When rolling a single die for damage, you take an expectation. For a D4, for example, you take 1/4 times 1 + (1/4) times 2 + (1/4) time 3 + (1/4) times 4…which adds up to an expected damage of 2.5. I could also just factor out the (1/4), and get (1/4) * (1 + 2 + 3 + 4), a slightly easier way to calculate.

Rather than do that kind of calculation, most players, when dealing damage, just add up the lowest and highest number on the die, and divide by two. That works for a single die

So, the average damage for a D6 is 3.5, (1 + 6)/2. This trick works for a single die roll, but not when rolling multiple dice or dealing with a a strange new mechanic, although taking an expectation still works.
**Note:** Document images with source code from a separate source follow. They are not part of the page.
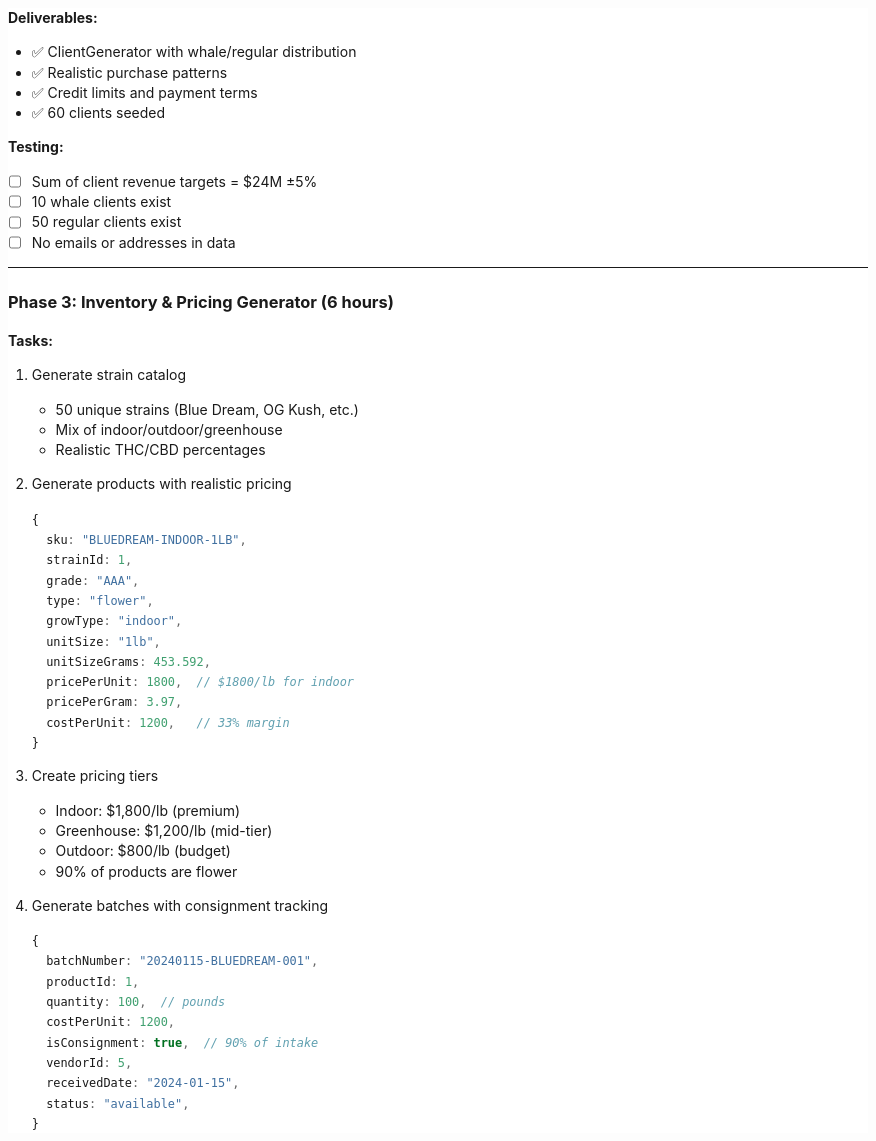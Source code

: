 **Deliverables:**
- ✅ ClientGenerator with whale/regular distribution
- ✅ Realistic purchase patterns
- ✅ Credit limits and payment terms
- ✅ 60 clients seeded

**Testing:**
- [ ] Sum of client revenue targets = $24M ±5%
- [ ] 10 whale clients exist
- [ ] 50 regular clients exist
- [ ] No emails or addresses in data

---

### Phase 3: Inventory & Pricing Generator (6 hours)

**Tasks:**
1. Generate strain catalog
   - 50 unique strains (Blue Dream, OG Kush, etc.)
   - Mix of indoor/outdoor/greenhouse
   - Realistic THC/CBD percentages

2. Generate products with realistic pricing
   ```typescript
   {
     sku: "BLUEDREAM-INDOOR-1LB",
     strainId: 1,
     grade: "AAA",
     type: "flower",
     growType: "indoor",
     unitSize: "1lb",
     unitSizeGrams: 453.592,
     pricePerUnit: 1800,  // $1800/lb for indoor
     pricePerGram: 3.97,
     costPerUnit: 1200,   // 33% margin
   }
   ```

3. Create pricing tiers
   - Indoor: $1,800/lb (premium)
   - Greenhouse: $1,200/lb (mid-tier)
   - Outdoor: $800/lb (budget)
   - 90% of products are flower

4. Generate batches with consignment tracking
   ```typescript
   {
     batchNumber: "20240115-BLUEDREAM-001",
     productId: 1,
     quantity: 100,  // pounds
     costPerUnit: 1200,
     isConsignment: true,  // 90% of intake
     vendorId: 5,
     receivedDate: "2024-01-15",
     status: "available",
   }
   ```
Let’s take a look at expected damage with this mechanic for various dice:

**Roll 2 D4, take the highest**

Let’s consider the four possible values, and the number of ways you can get those values—each way is equally likely amongst the 16 possible outcomes from rolling a D4 twice.
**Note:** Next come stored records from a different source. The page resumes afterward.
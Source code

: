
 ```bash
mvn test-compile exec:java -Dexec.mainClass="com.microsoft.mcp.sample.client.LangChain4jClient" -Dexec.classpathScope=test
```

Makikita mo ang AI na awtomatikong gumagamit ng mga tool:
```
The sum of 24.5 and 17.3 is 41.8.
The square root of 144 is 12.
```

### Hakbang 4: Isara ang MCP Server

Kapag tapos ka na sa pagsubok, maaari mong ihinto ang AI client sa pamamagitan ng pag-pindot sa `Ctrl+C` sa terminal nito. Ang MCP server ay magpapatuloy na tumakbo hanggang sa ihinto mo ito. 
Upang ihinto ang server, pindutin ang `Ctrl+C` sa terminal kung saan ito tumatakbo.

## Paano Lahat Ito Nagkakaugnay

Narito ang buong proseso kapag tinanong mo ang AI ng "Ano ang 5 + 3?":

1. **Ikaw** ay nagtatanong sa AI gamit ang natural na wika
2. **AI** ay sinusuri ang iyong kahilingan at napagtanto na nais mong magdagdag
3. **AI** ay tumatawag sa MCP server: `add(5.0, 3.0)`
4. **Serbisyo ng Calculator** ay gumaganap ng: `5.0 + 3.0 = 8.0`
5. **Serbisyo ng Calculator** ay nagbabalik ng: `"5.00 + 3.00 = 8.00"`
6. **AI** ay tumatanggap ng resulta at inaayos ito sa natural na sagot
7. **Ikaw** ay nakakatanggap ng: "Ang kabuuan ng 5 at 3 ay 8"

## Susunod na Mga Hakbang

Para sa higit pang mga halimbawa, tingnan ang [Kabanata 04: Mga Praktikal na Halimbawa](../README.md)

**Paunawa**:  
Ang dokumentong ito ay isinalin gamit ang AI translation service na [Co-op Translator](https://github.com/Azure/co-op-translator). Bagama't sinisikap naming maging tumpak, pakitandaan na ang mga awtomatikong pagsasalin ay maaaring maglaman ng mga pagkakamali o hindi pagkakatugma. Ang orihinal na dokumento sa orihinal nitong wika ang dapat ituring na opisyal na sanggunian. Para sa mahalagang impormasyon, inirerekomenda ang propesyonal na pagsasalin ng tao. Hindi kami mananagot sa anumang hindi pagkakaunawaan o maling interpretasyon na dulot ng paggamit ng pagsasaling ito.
1 damage is achieved in 1 way, rolling (1,1)

2 damage is achieved in 3 ways, rolling (1,2), (2,1), or (2,2)

3 damage is achieved in 5 ways, rolling (1,3), (2,3), (3,2), (3,1) or (3,3)
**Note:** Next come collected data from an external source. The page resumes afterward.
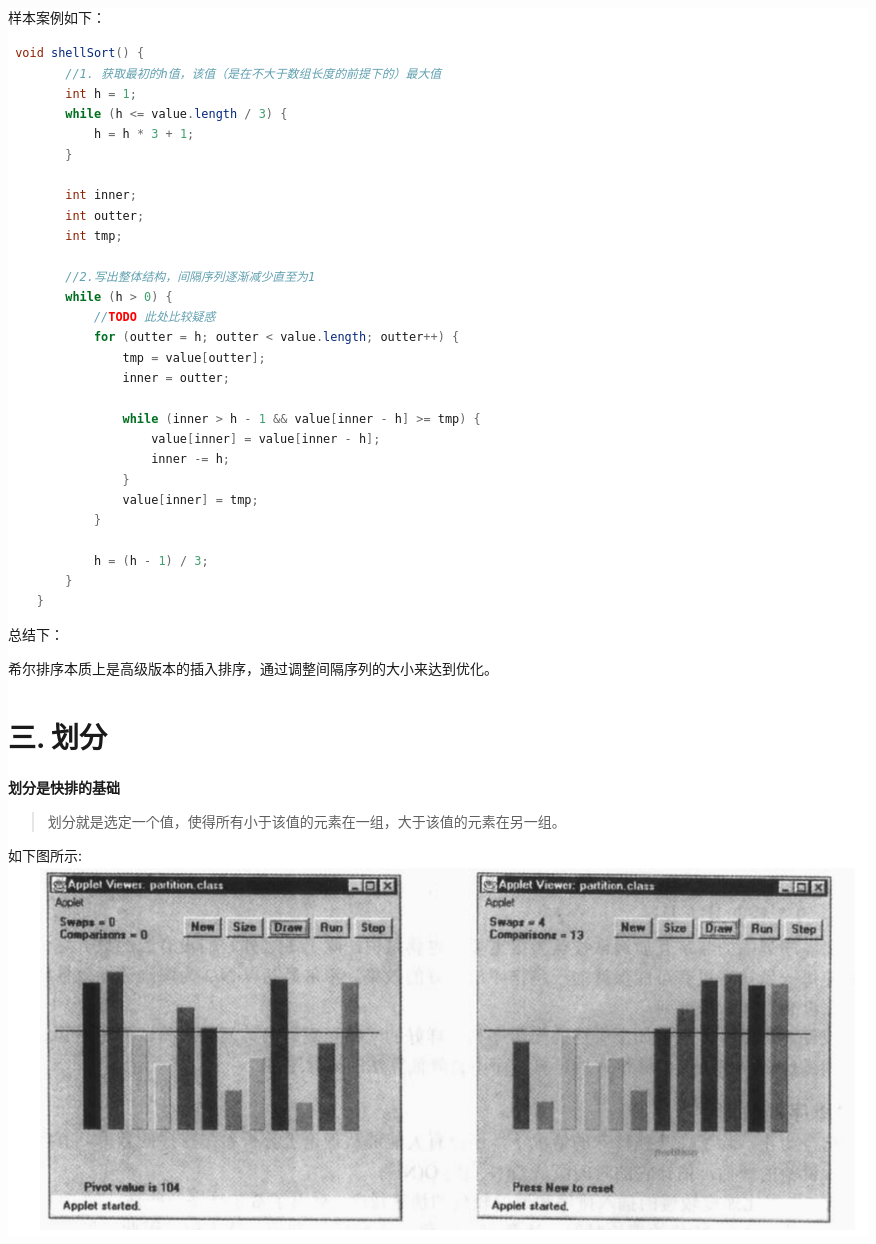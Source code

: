 样本案例如下：
```java
 void shellSort() {
        //1. 获取最初的h值，该值（是在不大于数组长度的前提下的）最大值
        int h = 1;
        while (h <= value.length / 3) {
            h = h * 3 + 1;
        }

        int inner;
        int outter;
        int tmp;

        //2.写出整体结构，间隔序列逐渐减少直至为1
        while (h > 0) {
            //TODO 此处比较疑惑
            for (outter = h; outter < value.length; outter++) {
                tmp = value[outter];
                inner = outter;

                while (inner > h - 1 && value[inner - h] >= tmp) {
                    value[inner] = value[inner - h];
                    inner -= h;
                }
                value[inner] = tmp;
            }

            h = (h - 1) / 3;
        }
    }
```

总结下：

希尔排序本质上是高级版本的插入排序，通过调整间隔序列的大小来达到优化。

# 三. 划分

**划分是快排的基础**

> 划分就是选定一个值，使得所有小于该值的元素在一组，大于该值的元素在另一组。

如下图所示:
![划分](../../Resource/数据结构/data_structures_06_3.png)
4 damage is achieved in 7 ways, rolling (1,4), (2,4), (3,4), (4,3), (4,2) (4,1) or (4,4)

Note how the number of ways of rolling a damage number increases by two each time the damage increases by one—this pattern works for larger dice as well.

Note also how when I add up all the ways, I get 16—I’ve accounted for all the possible outcomes of rolling a D4, two times.

So now I take expectation.

(1/16) * ( 1 * 1 + 3 *2 + 5*3 + 4 *7) = 3.125.

Thus the new mechanic isn’t much of an improvement for a D 4—you basically expect to do an extra 0.6125 point of damage per attack. Whoop de do.

**Roll D6 twice, take the highest**

Again, I set up the table of all possible damage rolls, and number of ways I can get that damage (I’ll not bother listing the actual events):

1 damage in 1 way

2 damage in 3 ways

3 damage in 5 ways

4 damage in 7 ways

5 damage in 9 ways

6 damage in 11 ways

Note the number of ways adds up to 36—it’s a cutesy trick. Anyway, I take expectation:

(1/36) * ( 1 * 1 + 2 * 3 + 3 * 5 + 4 * 7 + 5 * 9 + 6 * 11) = 4.47

Gee whiz, the new mechanic is almost identical to just adding 1 point of damage (since the expected roll of a D6 is 3.5).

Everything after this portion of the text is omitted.